Het was dinsdag, dus ik werkte thuis en N. ging S. halen van school. D. werd geacht een middagslaapje te doen. Alleen had ze daar zelf nog niet zo’n zin in. ‘Ik ben helemaal niet moe’, zei ze, en: ‘Ik ben al uitgerust.’ Dus toen hoorde ik haar ineens op de trap. En ik was net lekker bezig met mijn werk, dus ik wilde gewoon echt graag dat ze een middagslaapje deed, maar nee. In de tijd dat N. weg was, heeft ze het gepresteerd om speelgoed van S. uit haar kast te pakken en van de trap naar beneden te gooien, 2x op het potje te plassen en te weigeren om haar kleren weer aan te trekken, op de vloer van de zolder te tekenen, was van het wasrek af te rukken, N.’s random reader kwijt te maken en vast nog wel meer dingen die ik inmiddels vergeten ben. Indrukwekkend was het wel, hoeveel stoute dingen je in zo’n korte tijd kan doen…
Ik heb nagellak op vanwege de bruiloft van een vriendin van N..
D.: ‘Wat is dát?’
Ik laat haar mijn nagels zien. ‘Nagellak.
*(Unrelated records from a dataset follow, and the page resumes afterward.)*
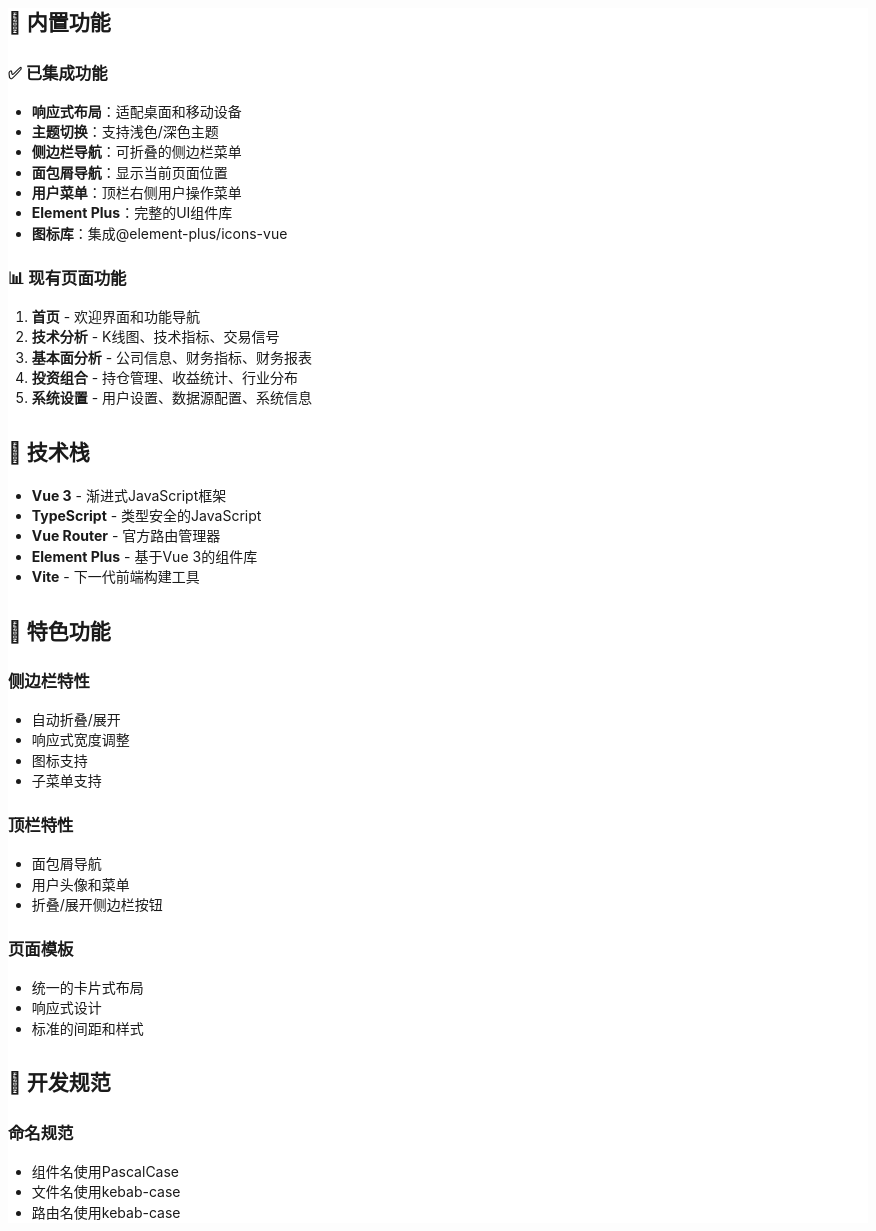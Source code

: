 ## 🎨 内置功能

### ✅ 已集成功能

- **响应式布局**：适配桌面和移动设备
- **主题切换**：支持浅色/深色主题
- **侧边栏导航**：可折叠的侧边栏菜单
- **面包屑导航**：显示当前页面位置
- **用户菜单**：顶栏右侧用户操作菜单
- **Element Plus**：完整的UI组件库
- **图标库**：集成@element-plus/icons-vue

### 📊 现有页面功能

1. **首页** - 欢迎界面和功能导航
2. **技术分析** - K线图、技术指标、交易信号
3. **基本面分析** - 公司信息、财务指标、财务报表
4. **投资组合** - 持仓管理、收益统计、行业分布
5. **系统设置** - 用户设置、数据源配置、系统信息

## 🔧 技术栈

- **Vue 3** - 渐进式JavaScript框架
- **TypeScript** - 类型安全的JavaScript
- **Vue Router** - 官方路由管理器
- **Element Plus** - 基于Vue 3的组件库
- **Vite** - 下一代前端构建工具

## 🌟 特色功能

### 侧边栏特性
- 自动折叠/展开
- 响应式宽度调整
- 图标支持
- 子菜单支持

### 顶栏特性
- 面包屑导航
- 用户头像和菜单
- 折叠/展开侧边栏按钮

### 页面模板
- 统一的卡片式布局
- 响应式设计
- 标准的间距和样式

## 📝 开发规范

### 命名规范
- 组件名使用PascalCase
- 文件名使用kebab-case
- 路由名使用kebab-case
Vind je het mooi?’
Ze deinst achteruit. ‘Viesss!’
D., continu, bij voorkeur als ze iets moet doen waar ze geen zin in heeft: ‘Nee, dat mag niet van mijn mama.’
N. wil de dekens opruimen die D. daar ineens op de grond gegooid blijkt te hebben. Maar D. reageert woest: ‘Nee! Is tent van mij!’ Laatst trof ik haar ook al bedolven onder de dekens aan, met haar hoofd in een speelgoedbak die ook weer onder een deken verscholen zat. Hutten bouwen is kennelijk helemaal haar ding momenteel. Ik zweer het, mijn kinderen hebben zo ontzettend veel speelgoed maar als het erop aankomt, hebben ze eigenlijk alleen een doos en een deken nodig om zich te vermaken.
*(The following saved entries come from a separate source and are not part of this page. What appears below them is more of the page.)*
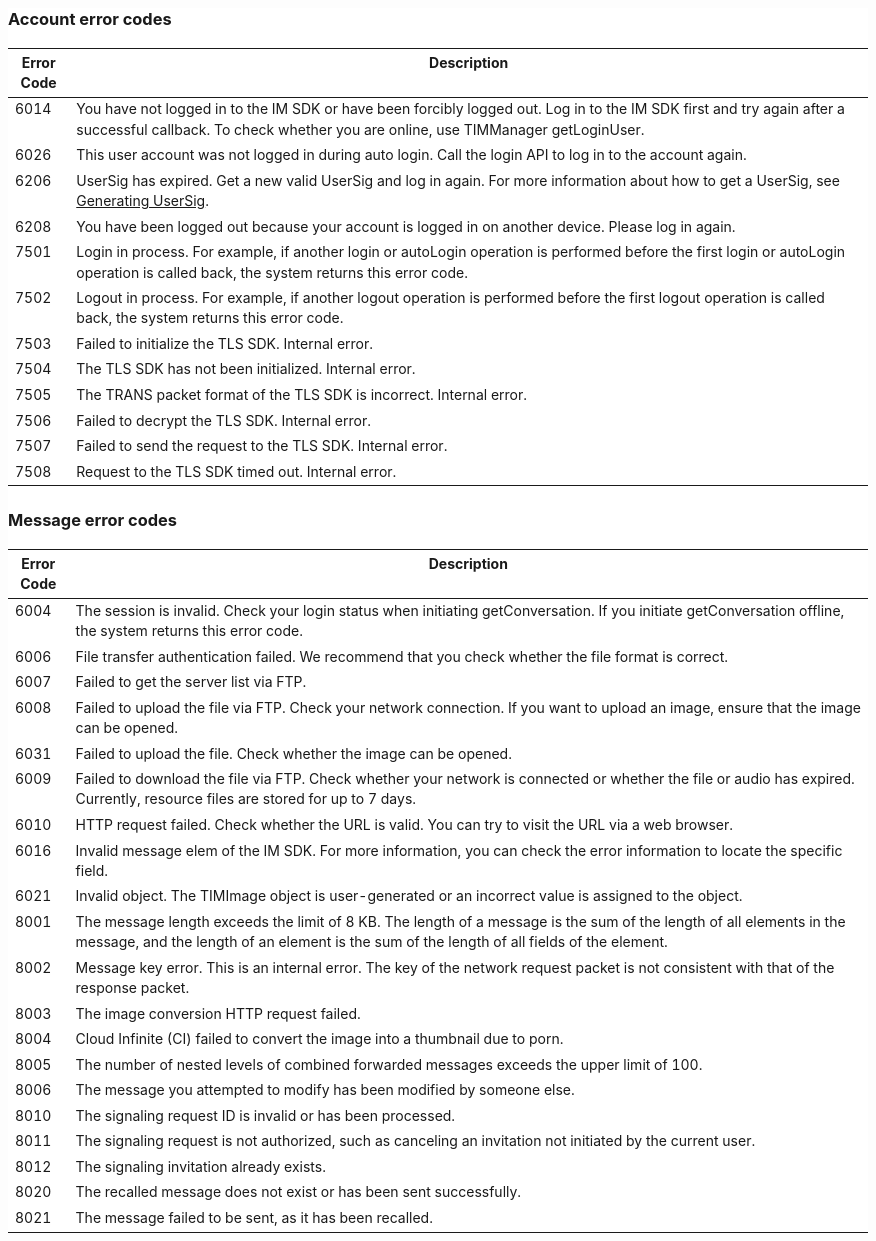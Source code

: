 ### Account error codes

| Error Code | Description |
| ------ | ------------------------------------------------------------ |
| 6014 | You have not logged in to the IM SDK or have been forcibly logged out. Log in to the IM SDK first and try again after a successful callback. To check whether you are online, use TIMManager getLoginUser. |
| 6026 | This user account was not logged in during auto login. Call the login API to log in to the account again. |
| 6206 | UserSig has expired. Get a new valid UserSig and log in again. For more information about how to get a UserSig, see [Generating UserSig](https://intl.cloud.tencent.com/document/product/1047/34385). |
| 6208 | You have been logged out because your account is logged in on another device. Please log in again. |
| 7501 | Login in process. For example, if another login or autoLogin operation is performed before the first login or autoLogin operation is called back, the system returns this error code. |
| 7502 | Logout in process. For example, if another logout operation is performed before the first logout operation is called back, the system returns this error code. |
| 7503 | Failed to initialize the TLS SDK. Internal error. |
| 7504 | The TLS SDK has not been initialized. Internal error. |
| 7505 | The TRANS packet format of the TLS SDK is incorrect. Internal error. |
| 7506 | Failed to decrypt the TLS SDK. Internal error. |
| 7507 | Failed to send the request to the TLS SDK. Internal error. |
| 7508 | Request to the TLS SDK timed out. Internal error. |

### Message error codes

| Error Code | Description |
| ------ | ------------------------------------------------------------ |
| 6004 | The session is invalid. Check your login status when initiating getConversation. If you initiate getConversation offline, the system returns this error code. |
| 6006 | File transfer authentication failed. We recommend that you check whether the file format is correct. |
| 6007 | Failed to get the server list via FTP. |
| 6008 | Failed to upload the file via FTP. Check your network connection. If you want to upload an image, ensure that the image can be opened. |
| 6031   | Failed to upload the file. Check whether the image can be opened. |
| 6009 | Failed to download the file via FTP. Check whether your network is connected or whether the file or audio has expired. Currently, resource files are stored for up to 7 days. |
| 6010 | HTTP request failed. Check whether the URL is valid. You can try to visit the URL via a web browser. |
| 6016 | Invalid message elem of the IM SDK. For more information, you can check the error information to locate the specific field. |
| 6021 | Invalid object. The TIMImage object is user-generated or an incorrect value is assigned to the object. |
| 8001 | The message length exceeds the limit of 8 KB. The length of a message is the sum of the length of all elements in the message, and the length of an element is the sum of the length of all fields of the element. |
| 8002 | Message key error. This is an internal error. The key of the network request packet is not consistent with that of the response packet. |
| 8003 | The image conversion HTTP request failed. |
| 8004   | Cloud Infinite (CI) failed to convert the image into a thumbnail due to porn. |
| 8005 | The number of nested levels of combined forwarded messages exceeds the upper limit of 100. |
| 8006   | The message you attempted to modify has been modified by someone else. |
| 8010 | The signaling request ID is invalid or has been processed. |
| 8011 | The signaling request is not authorized, such as canceling an invitation not initiated by the current user. |
| 8012   | The signaling invitation already exists. |
| 8020   | The recalled message does not exist or has been sent successfully. |
| 8021   | The message failed to be sent, as it has been recalled. |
D. was gewoon alwéér uit haar bed gevallen, en durfde vervolgens niet meer te gaan slapen. Daarom hebben we haar nu onder een dekbed gelegd (wel met slaapzak nog), hopelijk helpt dat. Op die momenten lijkt ze wel echt nog een kleintje, zoals ze dan heel scheef in dat grote bed ligt… Op andere momenten juist weer niet, zoals toen ik vanochtend ineens de houten speelgoedklok die beneden altijd aan de lamp hangt in D.’s kast vond.
‘Wat is dit? Heb jij dit hier gelegd?’
‘Ja! Is mijn wekker!’
‘Je wekker?’
‘Ja! Omdat het laat is!’
Oké dan. Ik heb hem maar teruggelegd.
D.: ‘Kijk, ik ga de pop schminken!’
Arme Sientje, arme Joep, helemaal met blauw bekrast. Ze leken wel Smurfen, S. moest er bijna van huilen. Gelukkig had ze het met de raamstift gedaan en ging het er daardoor makkelijk af.
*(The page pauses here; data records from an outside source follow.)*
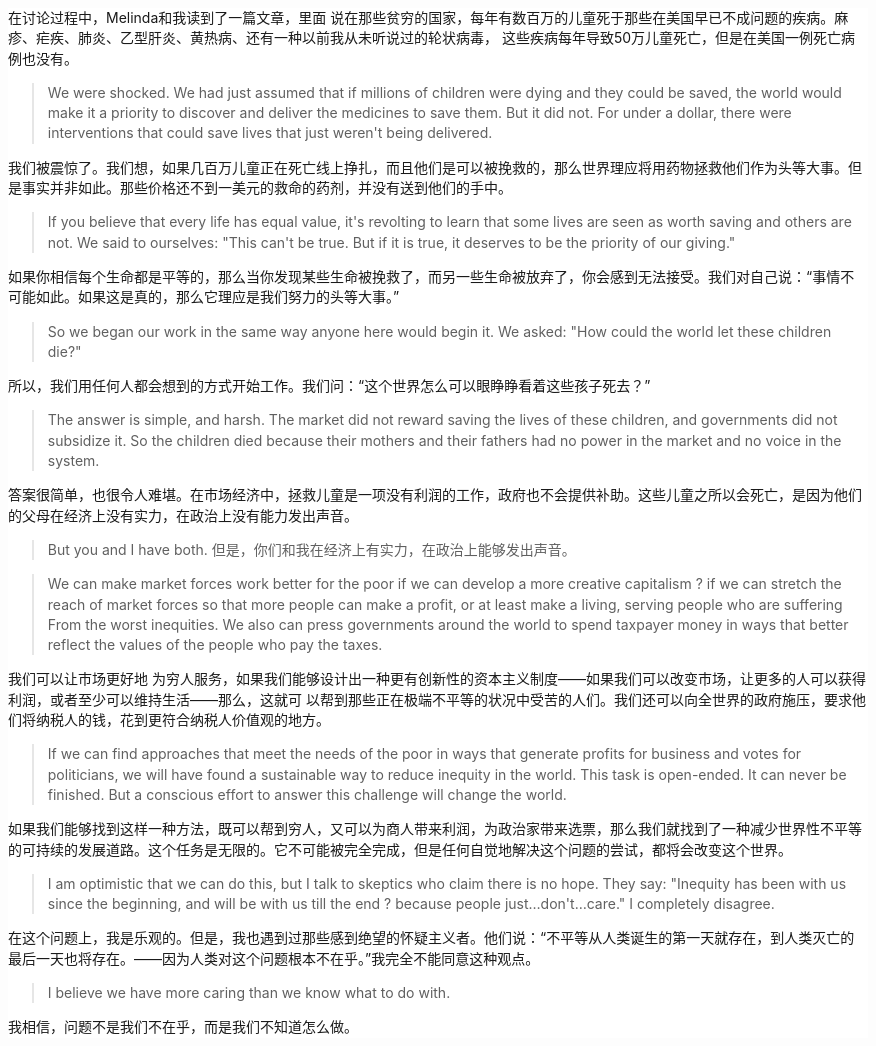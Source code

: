 在讨论过程中，Melinda和我读到了一篇文章，里面 说在那些贫穷的国家，每年有数百万的儿童死于那些在美国早已不成问题的疾病。麻疹、疟疾、肺炎、乙型肝炎、黄热病、还有一种以前我从未听说过的轮状病毒， 这些疾病每年导致50万儿童死亡，但是在美国一例死亡病例也没有。

> We were shocked. We had just assumed that if millions of children were dying and they could be saved, the world would make it a priority to discover and deliver the medicines to save them. But it did not. For under a dollar, there were interventions that could save lives that just weren't being delivered.

我们被震惊了。我们想，如果几百万儿童正在死亡线上挣扎，而且他们是可以被挽救的，那么世界理应将用药物拯救他们作为头等大事。但是事实并非如此。那些价格还不到一美元的救命的药剂，并没有送到他们的手中。

> If you believe that every life has equal value, it's revolting to learn that some lives are seen as worth saving and others are not. We said to ourselves: "This can't be true. But if it is true, it deserves to be the priority of our giving."

如果你相信每个生命都是平等的，那么当你发现某些生命被挽救了，而另一些生命被放弃了，你会感到无法接受。我们对自己说：“事情不可能如此。如果这是真的，那么它理应是我们努力的头等大事。”

> So we began our work in the same way anyone here would begin it. We asked: "How could the world let these children die?"

所以，我们用任何人都会想到的方式开始工作。我们问：“这个世界怎么可以眼睁睁看着这些孩子死去？”

> The answer is simple, and harsh. The market did not reward saving the lives of these children, and governments did not subsidize it. So the children died because their mothers and their fathers had no power in the market and no voice in the system.

答案很简单，也很令人难堪。在市场经济中，拯救儿童是一项没有利润的工作，政府也不会提供补助。这些儿童之所以会死亡，是因为他们的父母在经济上没有实力，在政治上没有能力发出声音。

> But you and I have both.
但是，你们和我在经济上有实力，在政治上能够发出声音。

> We can make market forces work better for the poor if we can develop a more creative capitalism ? if we can stretch the reach of market forces so that more people can make a profit, or at least make a living, serving people who are suffering From the worst inequities. We also can press governments around the world to spend taxpayer money in ways that better reflect the values of the people who pay the taxes.

我们可以让市场更好地 为穷人服务，如果我们能够设计出一种更有创新性的资本主义制度——如果我们可以改变市场，让更多的人可以获得利润，或者至少可以维持生活——那么，这就可 以帮到那些正在极端不平等的状况中受苦的人们。我们还可以向全世界的政府施压，要求他们将纳税人的钱，花到更符合纳税人价值观的地方。

> If we can find approaches that meet the needs of the poor in ways that generate profits for business and votes for politicians, we will have found a sustainable way to reduce inequity in the world. This task is open-ended. It can never be finished. But a conscious effort to answer this challenge will change the world.

如果我们能够找到这样一种方法，既可以帮到穷人，又可以为商人带来利润，为政治家带来选票，那么我们就找到了一种减少世界性不平等的可持续的发展道路。这个任务是无限的。它不可能被完全完成，但是任何自觉地解决这个问题的尝试，都将会改变这个世界。

> I am optimistic that we can do this, but I talk to skeptics who claim there is no hope. They say: "Inequity has been with us since the beginning, and will be with us till the end ? because people just…don't…care." I completely disagree.

在这个问题上，我是乐观的。但是，我也遇到过那些感到绝望的怀疑主义者。他们说：“不平等从人类诞生的第一天就存在，到人类灭亡的最后一天也将存在。——因为人类对这个问题根本不在乎。”我完全不能同意这种观点。

> I believe we have more caring than we know what to do with.

我相信，问题不是我们不在乎，而是我们不知道怎么做。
D. is aan haar waarom-fase begonnen! Dat is leuk, want S. heeft die nooit gehad, die zei altijd vooral: ‘wante… wante…’, alsof ze als tweejarige al overal een antwoord op had. Maar D. niet, die vraagt nu steeds: ‘Waarom? Maar waarom dan? Waaróm dan?’ Ik ben er nog te weinig alert op, dus ik verlies mezelf continu in een hele uitleg over waarom iets zo is, waar D. dan nauwelijks naar luistert. Ze wacht gewoon tot ik klaar ben en vraagt dan: ‘Maar waarom dan?’ en dan herinner ik me weer dat ze in de waarom-fase zit.